* DATASET ENTRIES *

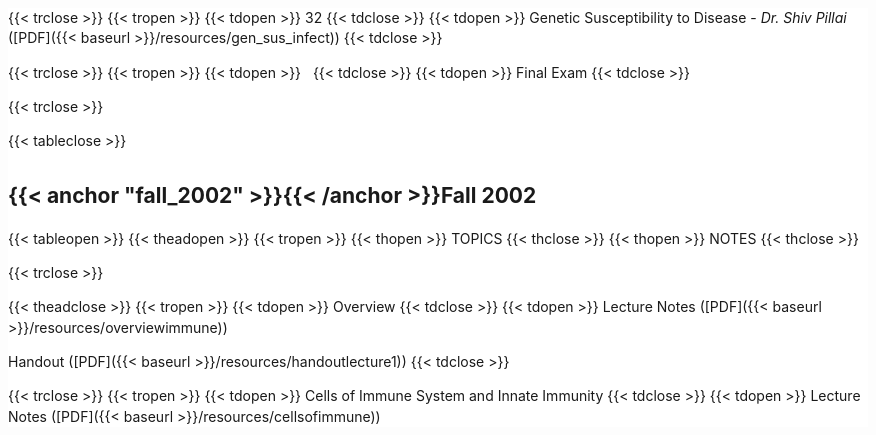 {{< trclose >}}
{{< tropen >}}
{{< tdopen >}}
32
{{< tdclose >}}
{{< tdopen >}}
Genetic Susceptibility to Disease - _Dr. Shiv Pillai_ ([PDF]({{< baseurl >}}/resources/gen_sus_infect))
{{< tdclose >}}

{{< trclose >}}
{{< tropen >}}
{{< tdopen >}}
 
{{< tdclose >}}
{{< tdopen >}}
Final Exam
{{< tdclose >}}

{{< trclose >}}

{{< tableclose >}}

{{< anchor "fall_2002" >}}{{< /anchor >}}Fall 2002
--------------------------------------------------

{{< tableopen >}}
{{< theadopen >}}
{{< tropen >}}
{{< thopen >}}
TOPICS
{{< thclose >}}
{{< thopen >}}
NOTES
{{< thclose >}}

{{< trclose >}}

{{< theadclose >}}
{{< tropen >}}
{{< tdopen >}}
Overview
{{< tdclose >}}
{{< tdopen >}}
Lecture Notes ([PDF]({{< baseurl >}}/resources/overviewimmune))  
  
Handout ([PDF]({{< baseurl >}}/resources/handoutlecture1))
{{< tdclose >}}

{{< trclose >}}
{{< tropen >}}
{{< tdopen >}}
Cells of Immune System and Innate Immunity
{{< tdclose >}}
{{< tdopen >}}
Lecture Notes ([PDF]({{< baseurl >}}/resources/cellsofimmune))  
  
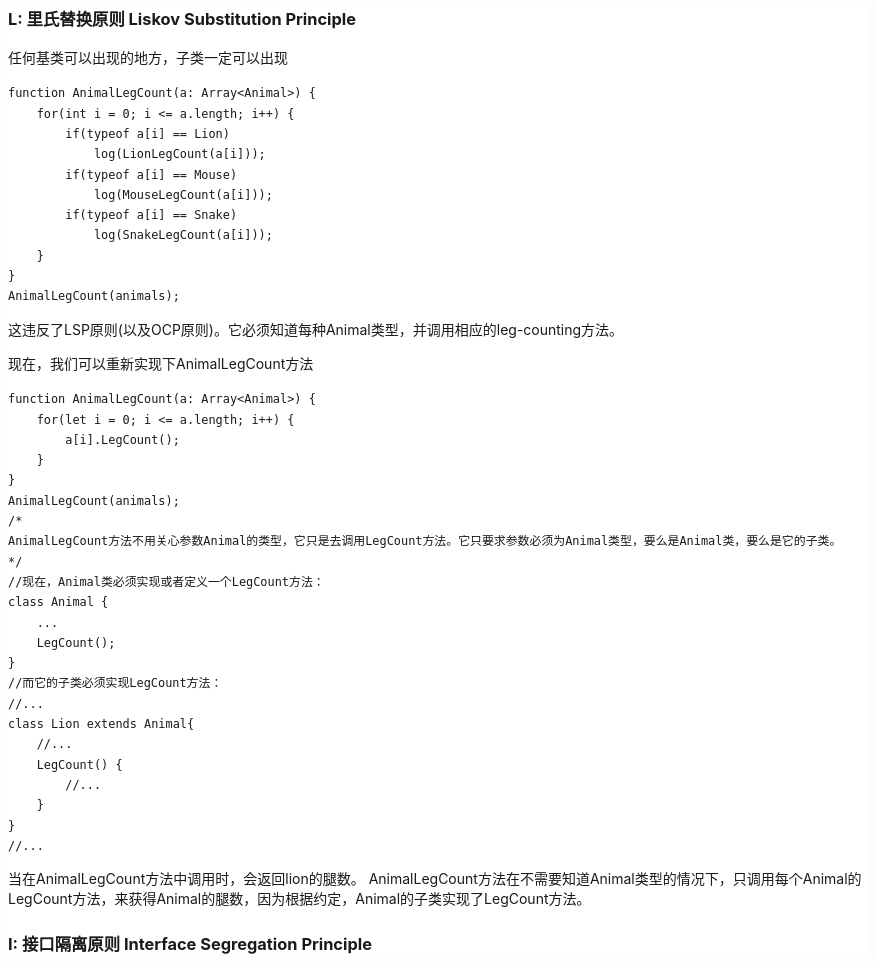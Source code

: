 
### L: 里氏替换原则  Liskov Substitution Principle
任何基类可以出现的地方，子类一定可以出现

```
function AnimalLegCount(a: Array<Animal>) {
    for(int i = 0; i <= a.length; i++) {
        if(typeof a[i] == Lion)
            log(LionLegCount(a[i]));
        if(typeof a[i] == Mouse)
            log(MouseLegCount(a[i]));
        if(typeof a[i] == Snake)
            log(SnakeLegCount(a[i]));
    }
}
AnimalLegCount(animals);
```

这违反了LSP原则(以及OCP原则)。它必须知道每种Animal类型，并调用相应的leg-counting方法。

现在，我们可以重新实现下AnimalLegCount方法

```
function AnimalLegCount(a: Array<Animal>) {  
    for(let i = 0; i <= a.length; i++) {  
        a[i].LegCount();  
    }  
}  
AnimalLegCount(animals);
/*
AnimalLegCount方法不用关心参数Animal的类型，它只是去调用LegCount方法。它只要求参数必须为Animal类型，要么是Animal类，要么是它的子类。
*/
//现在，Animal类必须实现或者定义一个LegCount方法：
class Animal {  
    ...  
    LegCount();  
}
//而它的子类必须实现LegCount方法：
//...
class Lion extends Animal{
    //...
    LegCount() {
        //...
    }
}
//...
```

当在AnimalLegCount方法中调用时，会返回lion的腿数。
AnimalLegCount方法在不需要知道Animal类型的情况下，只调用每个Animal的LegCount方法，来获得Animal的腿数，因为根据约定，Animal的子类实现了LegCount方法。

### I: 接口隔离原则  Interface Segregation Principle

* PROMPT *
Every line in the listing above that mentions "Array" should be returned.

* EXERCISE SOLUTION *
function AnimalLegCount(a: Array<Animal>) {
function AnimalLegCount(a: Array<Animal>) {  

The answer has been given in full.